Directions » Each line that has the string "reviews" must be copied from the records below.
(Data extract Opens)
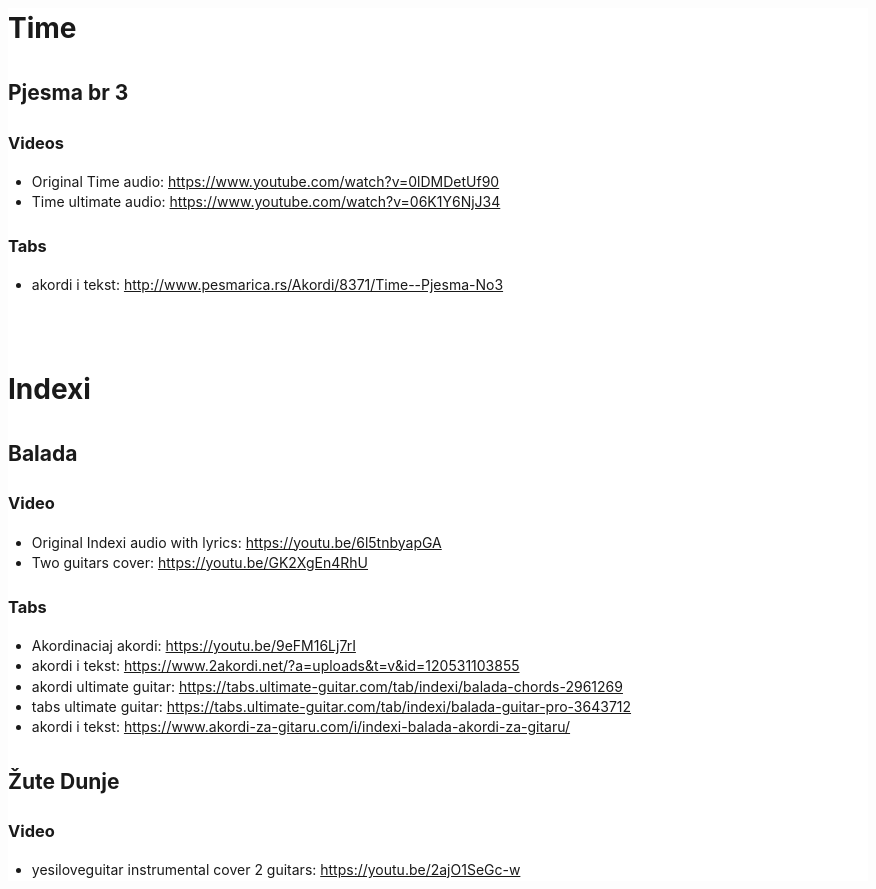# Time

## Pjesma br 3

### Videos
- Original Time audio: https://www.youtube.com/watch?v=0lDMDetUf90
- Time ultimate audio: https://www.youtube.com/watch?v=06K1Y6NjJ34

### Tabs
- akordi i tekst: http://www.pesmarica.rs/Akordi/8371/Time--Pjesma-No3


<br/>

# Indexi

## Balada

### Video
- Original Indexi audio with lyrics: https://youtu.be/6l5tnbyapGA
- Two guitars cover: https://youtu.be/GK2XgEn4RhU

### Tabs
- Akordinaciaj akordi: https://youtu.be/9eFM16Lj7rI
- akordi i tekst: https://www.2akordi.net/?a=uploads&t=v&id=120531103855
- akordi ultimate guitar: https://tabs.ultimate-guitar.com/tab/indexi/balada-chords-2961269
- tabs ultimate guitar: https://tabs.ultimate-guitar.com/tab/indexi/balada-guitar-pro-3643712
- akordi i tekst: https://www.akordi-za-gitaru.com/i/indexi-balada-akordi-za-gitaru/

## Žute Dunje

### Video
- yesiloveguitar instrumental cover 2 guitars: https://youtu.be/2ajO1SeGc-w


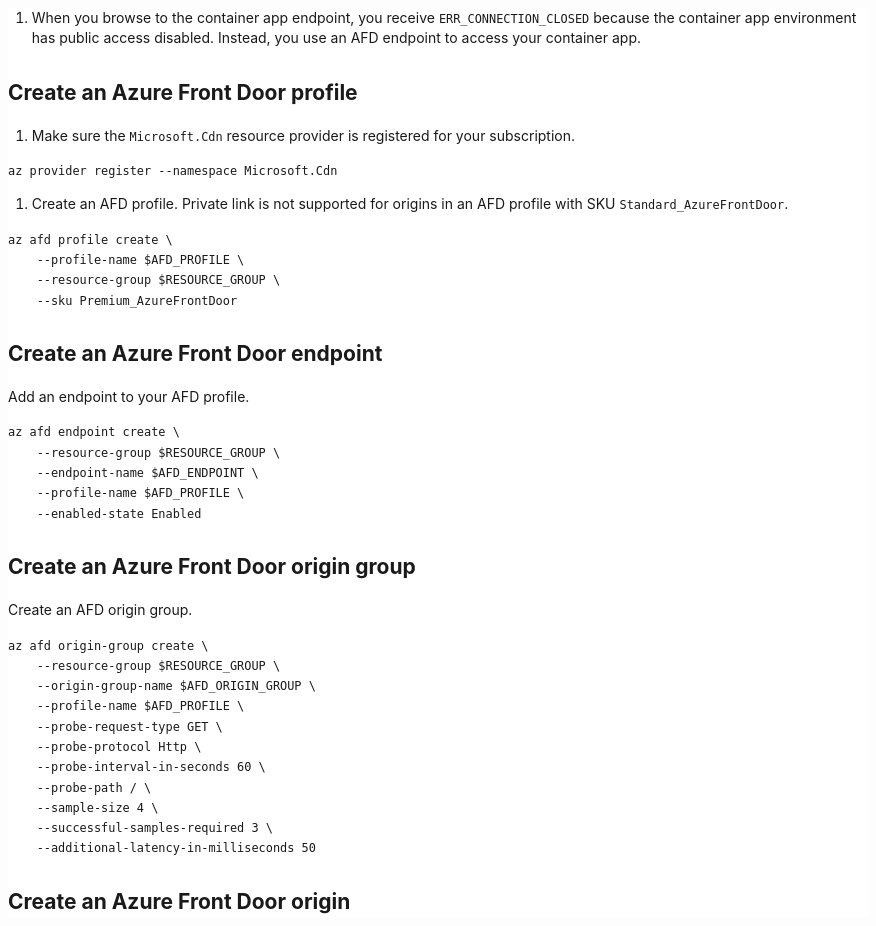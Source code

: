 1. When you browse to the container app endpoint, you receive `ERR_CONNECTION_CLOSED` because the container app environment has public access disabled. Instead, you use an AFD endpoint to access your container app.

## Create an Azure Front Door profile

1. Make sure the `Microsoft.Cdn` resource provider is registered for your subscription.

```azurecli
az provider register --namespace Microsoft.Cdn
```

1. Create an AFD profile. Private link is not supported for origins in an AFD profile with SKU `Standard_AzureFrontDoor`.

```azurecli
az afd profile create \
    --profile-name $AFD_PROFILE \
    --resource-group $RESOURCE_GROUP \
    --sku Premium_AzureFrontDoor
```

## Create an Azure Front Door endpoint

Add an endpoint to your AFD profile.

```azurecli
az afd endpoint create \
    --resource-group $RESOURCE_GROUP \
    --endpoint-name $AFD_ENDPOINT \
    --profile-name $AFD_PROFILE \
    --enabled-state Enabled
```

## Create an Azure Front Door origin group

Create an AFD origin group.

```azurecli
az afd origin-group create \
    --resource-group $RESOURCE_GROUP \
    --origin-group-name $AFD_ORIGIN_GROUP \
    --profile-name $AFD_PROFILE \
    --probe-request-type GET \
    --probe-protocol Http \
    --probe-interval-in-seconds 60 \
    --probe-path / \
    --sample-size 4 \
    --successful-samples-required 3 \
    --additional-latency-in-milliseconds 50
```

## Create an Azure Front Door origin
(Data extract Closes)
(Data extract Opens)
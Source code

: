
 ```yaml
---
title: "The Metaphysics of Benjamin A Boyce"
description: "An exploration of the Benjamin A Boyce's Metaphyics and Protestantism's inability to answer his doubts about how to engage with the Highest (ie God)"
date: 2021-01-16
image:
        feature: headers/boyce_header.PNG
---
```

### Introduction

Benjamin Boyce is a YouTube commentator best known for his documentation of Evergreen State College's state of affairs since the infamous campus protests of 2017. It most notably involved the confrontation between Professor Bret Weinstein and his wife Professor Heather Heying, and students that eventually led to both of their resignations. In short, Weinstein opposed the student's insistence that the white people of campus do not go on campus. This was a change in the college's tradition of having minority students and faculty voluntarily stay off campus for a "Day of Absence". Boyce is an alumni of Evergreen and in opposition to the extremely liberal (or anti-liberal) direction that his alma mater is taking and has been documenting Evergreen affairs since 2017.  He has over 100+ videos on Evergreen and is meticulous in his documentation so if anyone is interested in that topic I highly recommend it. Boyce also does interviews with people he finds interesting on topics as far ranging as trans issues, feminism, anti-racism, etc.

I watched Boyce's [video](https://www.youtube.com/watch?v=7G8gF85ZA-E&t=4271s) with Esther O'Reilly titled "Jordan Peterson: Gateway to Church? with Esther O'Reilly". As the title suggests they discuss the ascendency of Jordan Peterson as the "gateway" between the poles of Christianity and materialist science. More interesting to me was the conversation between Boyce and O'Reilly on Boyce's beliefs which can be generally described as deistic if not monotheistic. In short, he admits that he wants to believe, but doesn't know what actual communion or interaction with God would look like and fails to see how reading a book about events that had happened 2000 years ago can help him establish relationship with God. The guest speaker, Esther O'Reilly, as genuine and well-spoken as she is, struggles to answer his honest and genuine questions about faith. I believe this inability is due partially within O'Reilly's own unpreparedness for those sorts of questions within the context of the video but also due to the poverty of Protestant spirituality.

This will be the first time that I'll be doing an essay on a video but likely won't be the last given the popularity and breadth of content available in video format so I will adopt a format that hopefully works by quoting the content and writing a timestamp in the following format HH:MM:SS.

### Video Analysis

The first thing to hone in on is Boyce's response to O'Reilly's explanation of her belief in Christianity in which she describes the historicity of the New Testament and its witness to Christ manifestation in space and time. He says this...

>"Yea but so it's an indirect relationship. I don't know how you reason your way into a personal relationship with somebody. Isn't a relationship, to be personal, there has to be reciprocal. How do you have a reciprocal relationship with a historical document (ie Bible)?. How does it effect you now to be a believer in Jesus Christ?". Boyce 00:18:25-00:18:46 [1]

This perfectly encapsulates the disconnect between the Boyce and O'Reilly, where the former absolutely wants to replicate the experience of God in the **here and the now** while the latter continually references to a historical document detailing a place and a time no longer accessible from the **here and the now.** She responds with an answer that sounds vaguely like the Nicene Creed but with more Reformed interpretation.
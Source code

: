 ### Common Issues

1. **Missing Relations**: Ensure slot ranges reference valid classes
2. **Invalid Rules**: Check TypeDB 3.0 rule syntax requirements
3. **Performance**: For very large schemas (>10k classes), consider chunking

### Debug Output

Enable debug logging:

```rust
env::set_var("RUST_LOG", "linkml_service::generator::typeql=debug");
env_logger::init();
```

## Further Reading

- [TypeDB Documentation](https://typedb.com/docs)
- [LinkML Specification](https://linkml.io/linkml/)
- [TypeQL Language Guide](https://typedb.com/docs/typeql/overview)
(Data extract Closes)
(Data extract Opens)
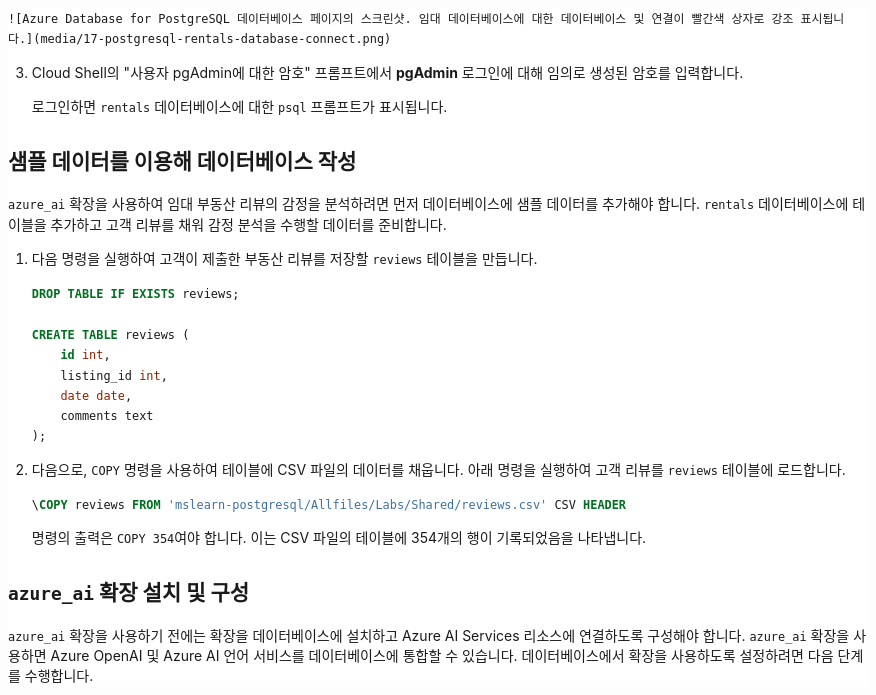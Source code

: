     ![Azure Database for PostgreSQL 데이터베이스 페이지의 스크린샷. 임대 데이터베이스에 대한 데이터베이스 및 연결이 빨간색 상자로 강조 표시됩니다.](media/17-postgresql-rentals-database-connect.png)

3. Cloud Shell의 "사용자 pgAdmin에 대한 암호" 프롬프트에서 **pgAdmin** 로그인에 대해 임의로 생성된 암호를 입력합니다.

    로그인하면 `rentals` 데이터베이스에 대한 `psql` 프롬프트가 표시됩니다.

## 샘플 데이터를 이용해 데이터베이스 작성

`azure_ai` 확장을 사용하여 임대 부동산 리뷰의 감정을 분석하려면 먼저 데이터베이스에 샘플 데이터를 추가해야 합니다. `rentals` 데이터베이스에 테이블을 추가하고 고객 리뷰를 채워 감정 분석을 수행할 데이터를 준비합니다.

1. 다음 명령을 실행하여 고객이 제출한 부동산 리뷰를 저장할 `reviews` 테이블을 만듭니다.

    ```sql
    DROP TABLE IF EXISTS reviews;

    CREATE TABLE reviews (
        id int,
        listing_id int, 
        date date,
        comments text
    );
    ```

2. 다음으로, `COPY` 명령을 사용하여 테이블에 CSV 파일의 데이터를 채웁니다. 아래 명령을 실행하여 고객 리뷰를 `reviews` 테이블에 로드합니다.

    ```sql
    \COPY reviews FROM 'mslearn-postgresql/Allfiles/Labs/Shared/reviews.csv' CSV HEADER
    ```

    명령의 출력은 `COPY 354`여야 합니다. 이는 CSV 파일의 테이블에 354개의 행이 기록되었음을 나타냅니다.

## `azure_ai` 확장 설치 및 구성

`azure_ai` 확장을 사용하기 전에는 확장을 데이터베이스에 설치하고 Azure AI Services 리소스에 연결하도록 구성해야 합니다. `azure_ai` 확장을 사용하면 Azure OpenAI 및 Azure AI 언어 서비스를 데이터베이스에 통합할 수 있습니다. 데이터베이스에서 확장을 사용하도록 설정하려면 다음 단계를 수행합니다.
(Data extract Closes)
Exercise response »
1. 다음 명령을 실행하여 고객이 제출한 부동산 리뷰를 저장할 `reviews` 테이블을 만듭니다.
    DROP TABLE IF EXISTS reviews;
    CREATE TABLE reviews (
2. 다음으로, `COPY` 명령을 사용하여 테이블에 CSV 파일의 데이터를 채웁니다. 아래 명령을 실행하여 고객 리뷰를 `reviews` 테이블에 로드합니다.
    \COPY reviews FROM 'mslearn-postgresql/Allfiles/Labs/Shared/reviews.csv' CSV HEADER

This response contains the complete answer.